>Longer term I would like EnumerableTableScan to work only on top of a 
>QueryableTable
Why's that?
If there is no expression, you can just EnumerableRelImplementor.stash
the "any_table" and that is it. No expression is required.
Just-in-time stashing to rescue.

However, I do agree it makes sense to dodge
RelOptTableImpl.getExpression: I agree there are cases when expression
is known only at parse-time (e.g. as a result of
org.apache.calcite.adapter.enumerable.EnumerableRelImplementor#stash)

> You can't understand how broken it was unless you run testStream and try to 
> get it working

Our typical strategy was "test is a detailed design", however for
streamable it is not yet the case.

I do not like how you sneak BINDABLE rules in while "ENABLE_BINDABLE=false".
Can you clarify what do you mean by stream tables? How it should work?

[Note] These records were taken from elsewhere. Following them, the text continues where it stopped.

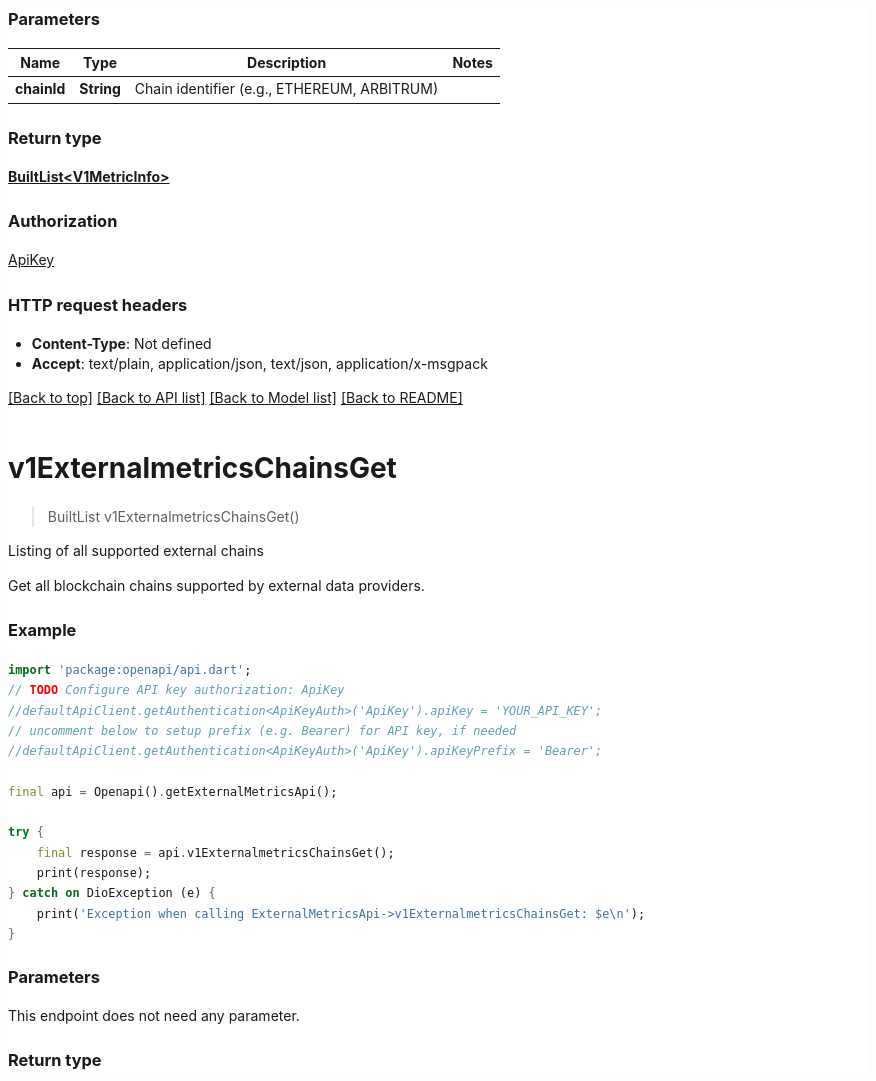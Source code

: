 ### Parameters

Name | Type | Description  | Notes
------------- | ------------- | ------------- | -------------
 **chainId** | **String**| Chain identifier (e.g., ETHEREUM, ARBITRUM) | 

### Return type

[**BuiltList&lt;V1MetricInfo&gt;**](V1MetricInfo.md)

### Authorization

[ApiKey](../README.md#ApiKey)

### HTTP request headers

 - **Content-Type**: Not defined
 - **Accept**: text/plain, application/json, text/json, application/x-msgpack

[[Back to top]](#) [[Back to API list]](../README.md#documentation-for-api-endpoints) [[Back to Model list]](../README.md#documentation-for-models) [[Back to README]](../README.md)

# **v1ExternalmetricsChainsGet**
> BuiltList<V1Chain> v1ExternalmetricsChainsGet()

Listing of all supported external chains

Get all blockchain chains supported by external data providers.

### Example
```dart
import 'package:openapi/api.dart';
// TODO Configure API key authorization: ApiKey
//defaultApiClient.getAuthentication<ApiKeyAuth>('ApiKey').apiKey = 'YOUR_API_KEY';
// uncomment below to setup prefix (e.g. Bearer) for API key, if needed
//defaultApiClient.getAuthentication<ApiKeyAuth>('ApiKey').apiKeyPrefix = 'Bearer';

final api = Openapi().getExternalMetricsApi();

try {
    final response = api.v1ExternalmetricsChainsGet();
    print(response);
} catch on DioException (e) {
    print('Exception when calling ExternalMetricsApi->v1ExternalmetricsChainsGet: $e\n');
}
```

### Parameters
This endpoint does not need any parameter.

### Return type
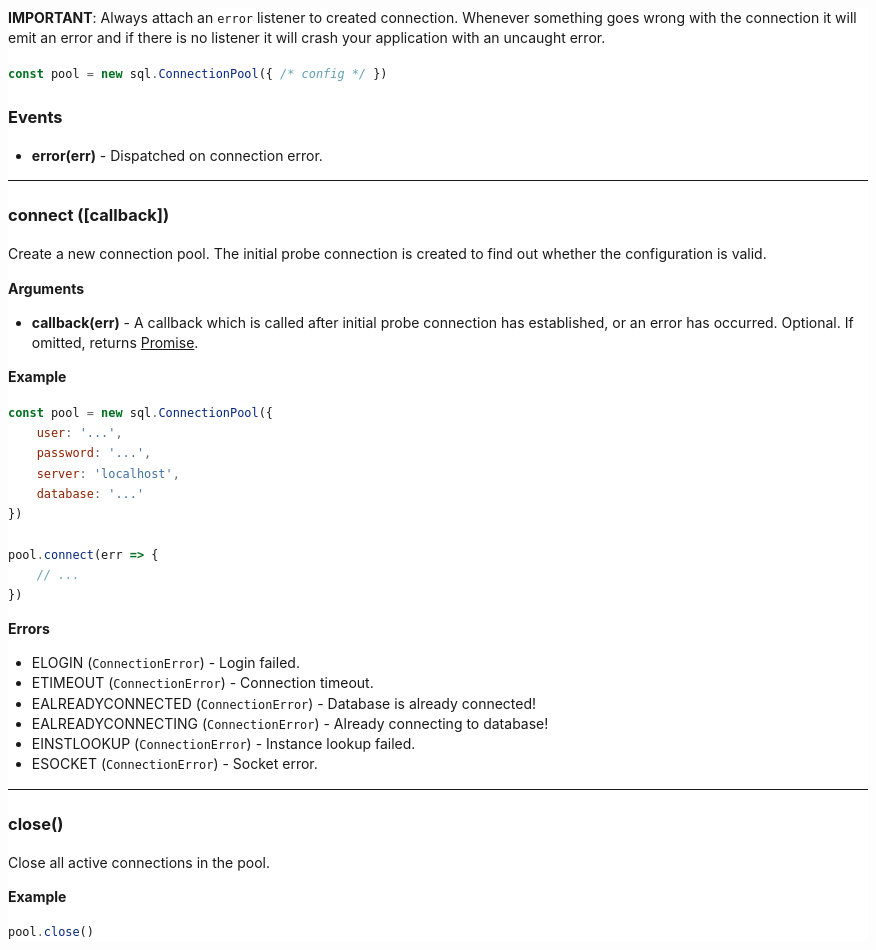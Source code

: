**IMPORTANT**: Always attach an `error` listener to created connection. Whenever something goes wrong with the connection it will emit an error and if there is no listener it will crash your application with an uncaught error.

```javascript
const pool = new sql.ConnectionPool({ /* config */ })
```

### Events

- **error(err)** - Dispatched on connection error.

---------------------------------------

### connect ([callback])

Create a new connection pool. The initial probe connection is created to find out whether the configuration is valid.

__Arguments__

- **callback(err)** - A callback which is called after initial probe connection has established, or an error has occurred. Optional. If omitted, returns [Promise](#promises).

__Example__

```javascript
const pool = new sql.ConnectionPool({
    user: '...',
    password: '...',
    server: 'localhost',
    database: '...'
})

pool.connect(err => {
    // ...
})
```

__Errors__
- ELOGIN (`ConnectionError`) - Login failed.
- ETIMEOUT (`ConnectionError`) - Connection timeout.
- EALREADYCONNECTED (`ConnectionError`) - Database is already connected!
- EALREADYCONNECTING (`ConnectionError`) - Already connecting to database!
- EINSTLOOKUP (`ConnectionError`) - Instance lookup failed.
- ESOCKET (`ConnectionError`) - Socket error.

---------------------------------------

### close()

Close all active connections in the pool.

__Example__

```javascript
pool.close()
```


[npm-image]: https://img.shields.io/npm/v/mssql.svg?style=flat-square
[npm-url]: https://www.npmjs.com/package/mssql
[downloads-image]: https://img.shields.io/npm/dm/mssql.svg?style=flat-square
[downloads-url]: https://www.npmjs.com/package/mssql
[david-image]: https://img.shields.io/david/tediousjs/node-mssql.svg?style=flat-square
[david-url]: https://david-dm.org/tediousjs/node-mssql
[appveyor-image]: https://ci.appveyor.com/api/projects/status/e5gq1a0ujwams9t7/branch/master?svg=true
[appveyor-url]: https://ci.appveyor.com/project/tediousjs/node-mssql
[tedious-url]: https://www.npmjs.com/package/tedious
[msnodesqlv8-url]: https://www.npmjs.com/package/msnodesqlv8
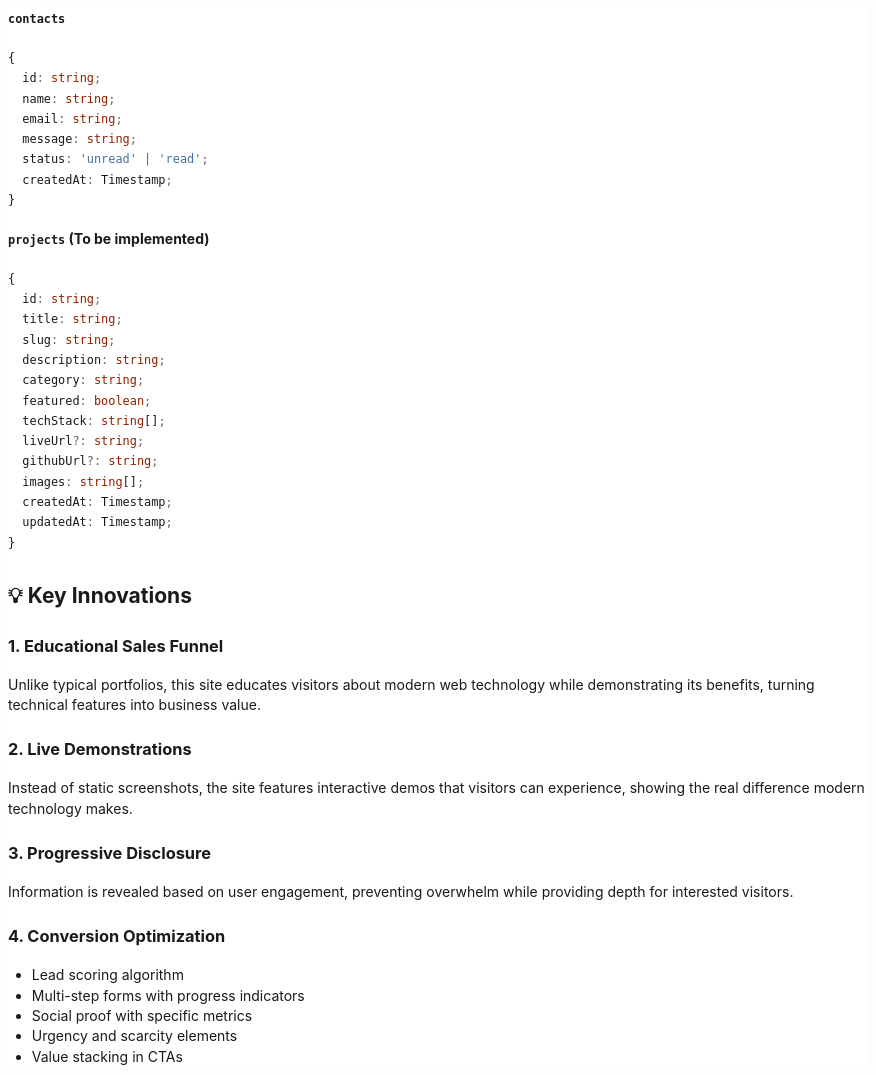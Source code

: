 #### `contacts`
```typescript
{
  id: string;
  name: string;
  email: string;
  message: string;
  status: 'unread' | 'read';
  createdAt: Timestamp;
}
```

#### `projects` (To be implemented)
```typescript
{
  id: string;
  title: string;
  slug: string;
  description: string;
  category: string;
  featured: boolean;
  techStack: string[];
  liveUrl?: string;
  githubUrl?: string;
  images: string[];
  createdAt: Timestamp;
  updatedAt: Timestamp;
}
```

## 💡 Key Innovations

### 1. **Educational Sales Funnel**
Unlike typical portfolios, this site educates visitors about modern web technology while demonstrating its benefits, turning technical features into business value.

### 2. **Live Demonstrations**
Instead of static screenshots, the site features interactive demos that visitors can experience, showing the real difference modern technology makes.

### 3. **Progressive Disclosure**
Information is revealed based on user engagement, preventing overwhelm while providing depth for interested visitors.

### 4. **Conversion Optimization**
- Lead scoring algorithm
- Multi-step forms with progress indicators
- Social proof with specific metrics
- Urgency and scarcity elements
- Value stacking in CTAs

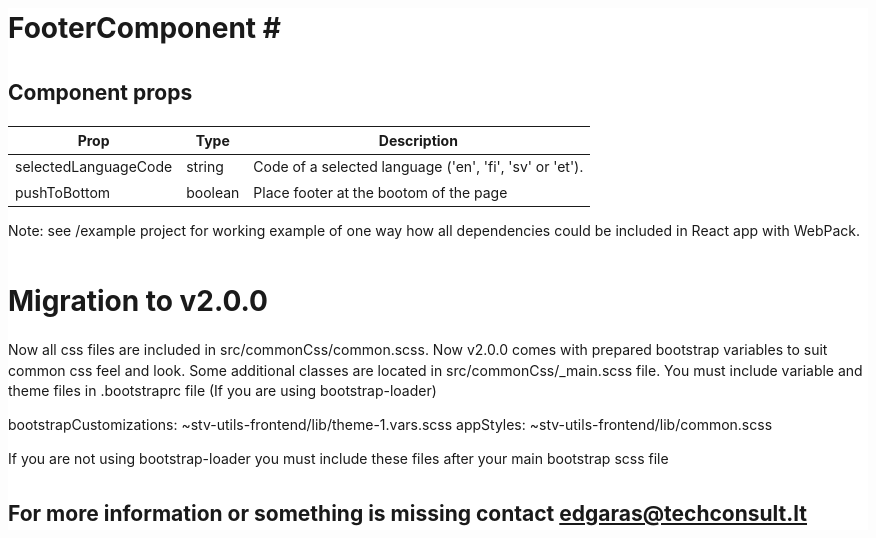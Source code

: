 # FooterComponent <FooterComponent />#

## Component props ##
Prop | Type | Description
--- | --- | ---
selectedLanguageCode | string | Code of a selected language ('en', 'fi', 'sv' or 'et').
pushToBottom | boolean | Place footer at the bootom of the page

Note: see /example project for working example of one way how all dependencies could be included in React app with WebPack.

# Migration to v2.0.0 #
Now all css files are included in src/commonCss/common.scss.
Now v2.0.0 comes with prepared bootstrap variables to suit common css feel and look.
Some additional classes are located in src/commonCss/_main.scss file.
You must include variable and theme files in .bootstraprc file (If you are using bootstrap-loader)

bootstrapCustomizations: ~stv-utils-frontend/lib/theme-1.vars.scss
appStyles: ~stv-utils-frontend/lib/common.scss

If you are not using bootstrap-loader you must include these files after your main bootstrap scss file

## For more information or something is missing contact edgaras@techconsult.lt ##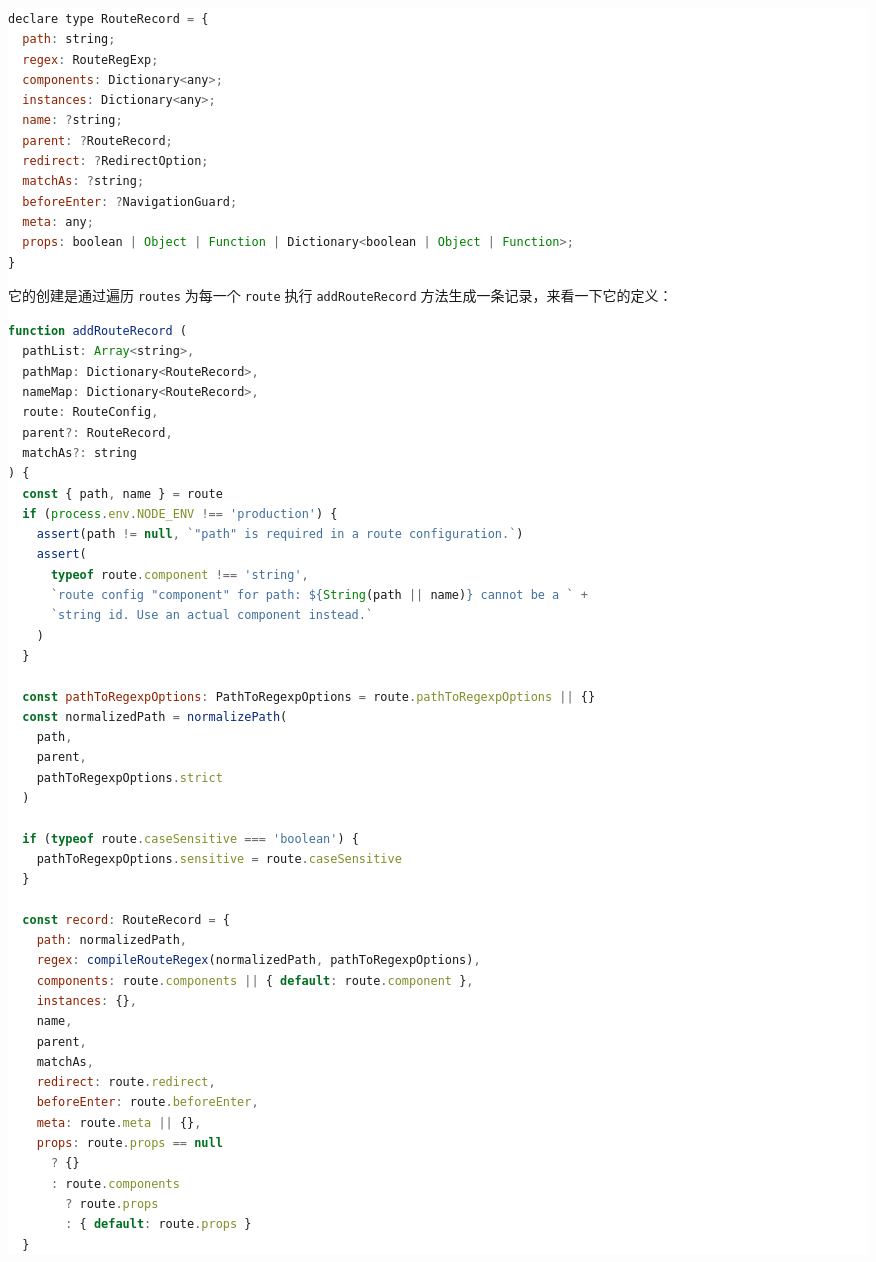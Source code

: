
 ```js
declare type RouteRecord = {
  path: string;
  regex: RouteRegExp;
  components: Dictionary<any>;
  instances: Dictionary<any>;
  name: ?string;
  parent: ?RouteRecord;
  redirect: ?RedirectOption;
  matchAs: ?string;
  beforeEnter: ?NavigationGuard;
  meta: any;
  props: boolean | Object | Function | Dictionary<boolean | Object | Function>;
}
```

它的创建是通过遍历 `routes` 为每一个 `route` 执行 `addRouteRecord` 方法生成一条记录，来看一下它的定义：

```js
function addRouteRecord (
  pathList: Array<string>,
  pathMap: Dictionary<RouteRecord>,
  nameMap: Dictionary<RouteRecord>,
  route: RouteConfig,
  parent?: RouteRecord,
  matchAs?: string
) {
  const { path, name } = route
  if (process.env.NODE_ENV !== 'production') {
    assert(path != null, `"path" is required in a route configuration.`)
    assert(
      typeof route.component !== 'string',
      `route config "component" for path: ${String(path || name)} cannot be a ` +
      `string id. Use an actual component instead.`
    )
  }

  const pathToRegexpOptions: PathToRegexpOptions = route.pathToRegexpOptions || {}
  const normalizedPath = normalizePath(
    path,
    parent,
    pathToRegexpOptions.strict
  )

  if (typeof route.caseSensitive === 'boolean') {
    pathToRegexpOptions.sensitive = route.caseSensitive
  }

  const record: RouteRecord = {
    path: normalizedPath,
    regex: compileRouteRegex(normalizedPath, pathToRegexpOptions),
    components: route.components || { default: route.component },
    instances: {},
    name,
    parent,
    matchAs,
    redirect: route.redirect,
    beforeEnter: route.beforeEnter,
    meta: route.meta || {},
    props: route.props == null
      ? {}
      : route.components
        ? route.props
        : { default: route.props }
  }
```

I cannot understand how it is supposed to work. All the rules just
eliminate LogicalDelta.
I believe I can kill all the bindable rules and manage testStream to
fly, however I do not want to get my hands dirty on the thing that
should work in unknown to me fashion.

Is the sole purpose of StreamableTable that it returns a table on demand?
How it is different from regular table/table macro/table function?

> ImmutableIntList#identity create an AbstractList<Integer> (
I do not follow you. ImmutableIntList#identity should create just
ImmutableIntList. What's verbose and less efficient with that?

> Each "scan" creates an Enumerable, not an Enumerator. Enumerable does not 
> acquire resources
My bad. Enumerable does not provide a way to release resources indeed.

>This is emulating the behavior of ReflectiveTable and FieldSelector. I put it 
>in to make existing tests work.
Why emulate if you can reuse?
Who guarantees that those implementations would not diverge in the future?